§ **Exercise data**

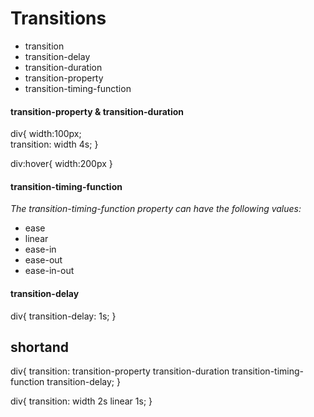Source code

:# Transitions

 - transition
 - transition-delay
 - transition-duration
 - transition-property
 - transition-timing-function



 #### transition-property & transition-duration

 div{
  width:100px;  
  transition: width 4s;
 }

 div:hover{
  width:200px 
 }


 #### transition-timing-function

 *The transition-timing-function property can have the following values:*

 - ease
 - linear
 - ease-in
 - ease-out
 - ease-in-out

 #### transition-delay

 div{
  transition-delay: 1s;
 }

 ## shortand

 div{
  transition: transition-property transition-duration transition-timing-function transition-delay;
 }

 div{
  transition: width 2s linear 1s;
 }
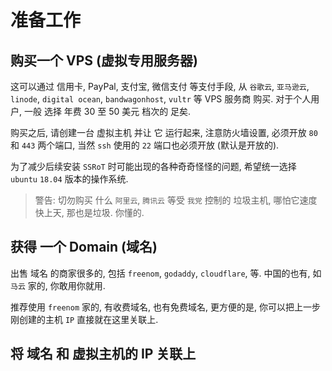 # 准备工作

## 购买一个 VPS (虚拟专用服务器) 
  这可以通过 信用卡, PayPal, 支付宝, 微信支付 等支付手段, 从 `谷歌云`, `亚马逊云`, `linode`, `digital ocean`, `bandwagonhost`, `vultr` 等 VPS 服务商 购买. 对于个人用户, 一般 选择 年费 30 至 50 美元 档次的 足矣.

  购买之后, 请创建一台 虚拟主机 并让 它 运行起来, 注意防火墙设置, 必须开放 `80` 和 `443` 两个端口, 当然 `ssh` 使用的 `22` 端口也必须开放 (默认是开放的).

  为了减少后续安装 `SSRoT` 时可能出现的各种奇奇怪怪的问题, 希望统一选择 `ubuntu` `18.04` 版本的操作系统.

> 警告: 切勿购买 什么 `阿里云`, `腾讯云` 等受 `我党` 控制的 垃圾主机, 哪怕它速度快上天, 那也是垃圾. 你懂的.

## 获得 一个 Domain (域名)

  出售 域名 的商家很多的, 包括 `freenom`, `godaddy`, `cloudflare`, 等. 中国的也有, 如 `马云` 家的, 你敢用你就用.

  推荐使用 `freenom` 家的, 有收费域名, 也有免费域名, 更方便的是, 你可以把上一步刚创建的主机 `IP` 直接就在这里关联上.

## 将 域名 和 虚拟主机的 IP 关联上

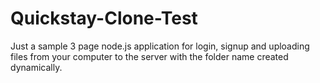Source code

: # Quickstay-Clone-Test
Just a sample 3 page node.js application for login, signup and uploading files from your
computer to the server with the folder name created dynamically.
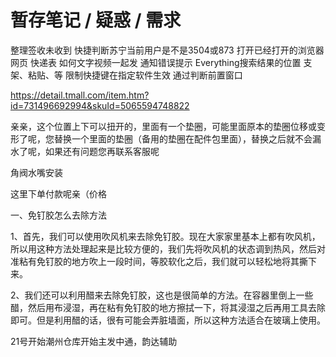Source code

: # 暂存笔记 / 疑惑 / 需求

整理签收未收到
快捷判断苏宁当前用户是不是3504或873
打开已经打开的浏览器网页 快递表
如何文字视频一起发
通知错误提示
Everything搜索结果的位置 支架、粘贴、等
限制快捷键在指定软件生效 通过判断前置窗口

https://detail.tmall.com/item.htm?id=731496692994&skuId=5065594748822

亲亲，这个位置上下可以扭开的，里面有一个垫圈，可能里面原本的垫圈位移或变形了呢，您替换一个里面的垫圈（备用的垫圈在配件包里面），替换之后就不会漏水了呢，如果还有问题您再联系客服呢

角阀水嘴安装

这里下单付款呢亲（价格



一、免钉胶怎么去除方法

1、首先，我们可以使用吹风机来去除免钉胶。现在大家家里基本上都有吹风机，所以用这种方法处理起来是比较方便的，我们先将吹风机的状态调到热风，然后对准粘有免钉胶的地方吹上一段时间，等胶软化之后，我们就可以轻松地将其撕下来。

2、我们还可以利用醋来去除免钉胶，这也是很简单的方法。在容器里倒上一些醋，然后用布浸湿，再在粘有免钉胶的地方擦拭一下，将其浸湿之后再用工具去除即可。但是利用醋的话，很有可能会弄脏墙面，所以这种方法适合在玻璃上使用。



 21号开始潮州仓库开始主发中通，韵达辅助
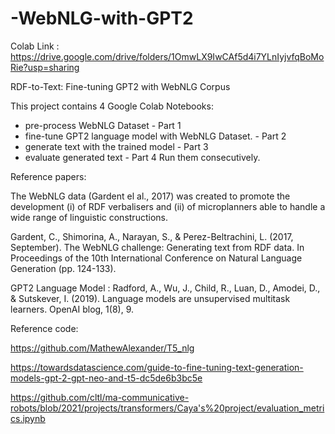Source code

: # -WebNLG-with-GPT2
Colab Link : https://drive.google.com/drive/folders/1OmwLX9IwCAf5d4i7YLnIyjvfqBoMoRie?usp=sharing

RDF-to-Text: Fine-tuning GPT2 with WebNLG Corpus

This project contains 4 Google Colab Notebooks:
 * pre-process WebNLG Dataset - Part 1
 * fine-tune GPT2 language model with WebNLG Dataset. - Part 2
 * generate text with the trained model - Part 3
 * evaluate generated text - Part 4
Run them consecutively. 
 
Reference papers:

The WebNLG data (Gardent el al., 2017) was created to promote the development (i) of RDF verbalisers and (ii) of microplanners able to handle a wide range of linguistic constructions.

Gardent, C., Shimorina, A., Narayan, S., & Perez-Beltrachini, L. (2017, September). The WebNLG challenge: Generating text from RDF data. In Proceedings of the 10th International Conference on Natural Language Generation (pp. 124-133).

GPT2 Language Model : Radford, A., Wu, J., Child, R., Luan, D., Amodei, D., & Sutskever, I. (2019). Language models are unsupervised multitask learners. OpenAI blog, 1(8), 9.
 
Reference code:
 
https://github.com/MathewAlexander/T5_nlg

https://towardsdatascience.com/guide-to-fine-tuning-text-generation-models-gpt-2-gpt-neo-and-t5-dc5de6b3bc5e

https://github.com/cltl/ma-communicative-robots/blob/2021/projects/transformers/Caya's%20project/evaluation_metrics.ipynb
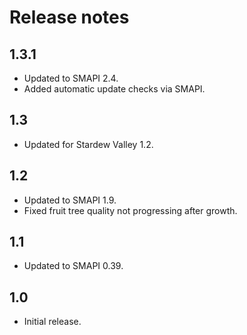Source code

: # Release notes
## 1.3.1
* Updated to SMAPI 2.4.
* Added automatic update checks via SMAPI.

## 1.3
* Updated for Stardew Valley 1.2.

## 1.2
* Updated to SMAPI 1.9.
* Fixed fruit tree quality not progressing after growth.

## 1.1
* Updated to SMAPI 0.39.

## 1.0
* Initial release.
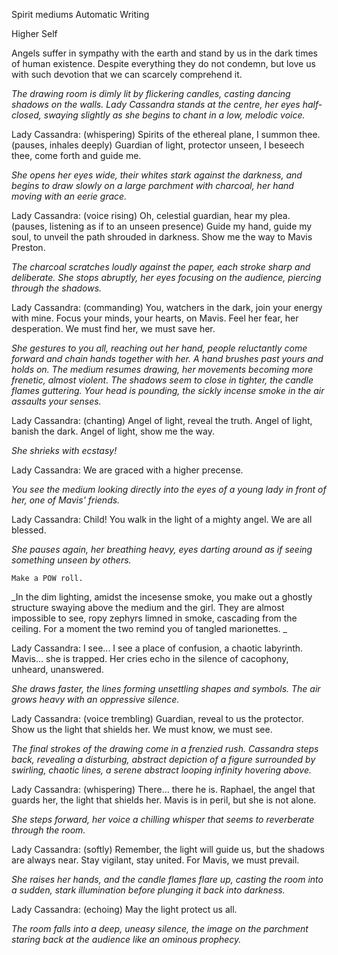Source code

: 
Spirit mediums
Automatic Writing

Higher Self

Angels suffer in sympathy with the earth and stand by us in the dark times of human existence. Despite everything they do not condemn, but love us with such devotion that we can scarcely comprehend it.



_The drawing room is dimly lit by flickering candles, casting dancing shadows on the walls. Lady Cassandra stands at the centre, her eyes half-closed, swaying slightly as she begins to chant in a low, melodic voice._



Lady Cassandra: (whispering) Spirits of the ethereal plane, I summon thee. (pauses, inhales deeply) Guardian of light, protector unseen, I beseech thee, come forth and guide me.

_She opens her eyes wide, their whites stark against the darkness, and begins to draw slowly on a large parchment with charcoal, her hand moving with an eerie grace._

Lady Cassandra: (voice rising) Oh, celestial guardian, hear my plea. (pauses, listening as if to an unseen presence) Guide my hand, guide my soul, to unveil the path shrouded in darkness. Show me the way to Mavis Preston.

_The charcoal scratches loudly against the paper, each stroke sharp and deliberate. She stops abruptly, her eyes focusing on the audience, piercing through the shadows._

Lady Cassandra: (commanding) You, watchers in the dark, join your energy with mine. Focus your minds, your hearts, on Mavis. Feel her fear, her desperation. We must find her, we must save her.

_She gestures to you all, reaching out her hand, people reluctantly come forward and chain hands together with her. A hand brushes past yours and holds on. The medium resumes drawing, her movements becoming more frenetic, almost violent. The shadows seem to close in tighter, the candle flames guttering. Your head is pounding, the sickly incense smoke in the air assaults your senses._

Lady Cassandra: (chanting) Angel of light, reveal the truth. Angel of light, banish the dark. Angel of light, show me the way.

_She shrieks with ecstasy!_

Lady Cassandra: We are graced with a higher precense.

_You see the medium looking directly into the eyes of a young lady in front of her, one of Mavis' friends._

Lady Cassandra: Child! You walk in the light of a mighty angel. We are all blessed.

_She pauses again, her breathing heavy, eyes darting around as if seeing something unseen by others._

	Make a POW roll.

_In the dim lighting, amidst the incesense smoke, you make out a ghostly structure swaying above the medium and the girl. They are almost impossible to see, ropy zephyrs limned in smoke, cascading from the ceiling. For a moment the two remind you of tangled marionettes. _

Lady Cassandra: I see... I see a place of confusion, a chaotic labyrinth. Mavis... she is trapped. Her cries echo in the silence of cacophony, unheard, unanswered.

_She draws faster, the lines forming unsettling shapes and symbols. The air grows heavy with an oppressive silence._

Lady Cassandra: (voice trembling) Guardian, reveal to us the protector. Show us the light that shields her. We must know, we must see.

_The final strokes of the drawing come in a frenzied rush. Cassandra steps back, revealing a disturbing, abstract depiction of a figure surrounded by swirling, chaotic lines, a serene abstract looping infinity hovering above._

Lady Cassandra: (whispering) There... there he is. Raphael, the angel that guards her, the light that shields her. Mavis is in peril, but she is not alone.

_She steps forward, her voice a chilling whisper that seems to reverberate through the room._

Lady Cassandra: (softly) Remember, the light will guide us, but the shadows are always near. Stay vigilant, stay united. For Mavis, we must prevail.

_She raises her hands, and the candle flames flare up, casting the room into a sudden, stark illumination before plunging it back into darkness._

Lady Cassandra: (echoing) May the light protect us all.

_The room falls into a deep, uneasy silence, the image on the parchment staring back at the audience like an ominous prophecy._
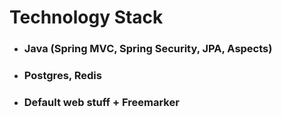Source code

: # Technology Stack

* ### Java (Spring MVC, Spring Security, JPA, Aspects)
* ### Postgres, Redis
* ### Default web stuff + Freemarker
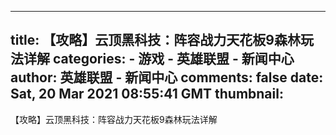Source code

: 
---
title: 【攻略】云顶黑科技：阵容战力天花板9森林玩法详解
categories: 
    - 游戏
    - 英雄联盟 - 新闻中心
author: 英雄联盟 - 新闻中心
comments: false
date: Sat, 20 Mar 2021 08:55:41 GMT
thumbnail: 
---

<div>   
【攻略】云顶黑科技：阵容战力天花板9森林玩法详解  
</div>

§ **Directions for this task**
Exactly the lines from the line holding "title: 【攻略】云顶黑科技：阵容战力天花板9森林玩法详解" through the close of the listing above make up the answer; include nothing else.

§ **Answer to this problem**
title: 【攻略】云顶黑科技：阵容战力天花板9森林玩法详解
categories: 
    - 游戏
    - 英雄联盟 - 新闻中心
author: 英雄联盟 - 新闻中心
comments: false
date: Sat, 20 Mar 2021 08:55:41 GMT
thumbnail: 
---

<div>   
【攻略】云顶黑科技：阵容战力天花板9森林玩法详解  
</div>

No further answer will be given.